↓↓↓

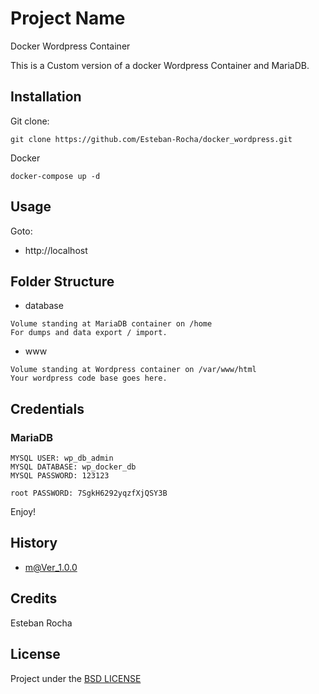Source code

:# Project Name

Docker Wordpress Container

This is a Custom version of a docker Wordpress Container and MariaDB.

## Installation

Git clone:

```
git clone https://github.com/Esteban-Rocha/docker_wordpress.git
```

Docker

```
docker-compose up -d
```

## Usage
Goto:

 + http://localhost

## Folder Structure

 + database
```
Volume standing at MariaDB container on /home
For dumps and data export / import.
```

 + www
```
Volume standing at Wordpress container on /var/www/html
Your wordpress code base goes here.
```

## Credentials

### MariaDB

	MYSQL USER: wp_db_admin
	MYSQL DATABASE: wp_docker_db
	MYSQL PASSWORD: 123123

	root PASSWORD: 7SgkH6292yqzfXjQSY3B

Enjoy!

## History

 + m@Ver_1.0.0

## Credits

Esteban Rocha

## License

Project under the [BSD LICENSE](LICENSE)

↑↑↑

**Work instruction:** Your answer must be an exact reproduction of all entries, containing no pictures.

**Result below:**
Source code

:# Project Name

Docker Wordpress Container

This is a Custom version of a docker Wordpress Container and MariaDB.

## Installation

Git clone:

```
git clone https://github.com/Esteban-Rocha/docker_wordpress.git
```

Docker

```
docker-compose up -d
```

## Usage
Goto:

 + http://localhost

## Folder Structure

 + database
```
Volume standing at MariaDB container on /home
For dumps and data export / import.
```

 + www
```
Volume standing at Wordpress container on /var/www/html
Your wordpress code base goes here.
```

## Credentials

### MariaDB

	MYSQL USER: wp_db_admin
	MYSQL DATABASE: wp_docker_db
	MYSQL PASSWORD: 123123

	root PASSWORD: 7SgkH6292yqzfXjQSY3B

Enjoy!

## History

 + m@Ver_1.0.0

## Credits

Esteban Rocha

## License

Project under the [BSD LICENSE](LICENSE)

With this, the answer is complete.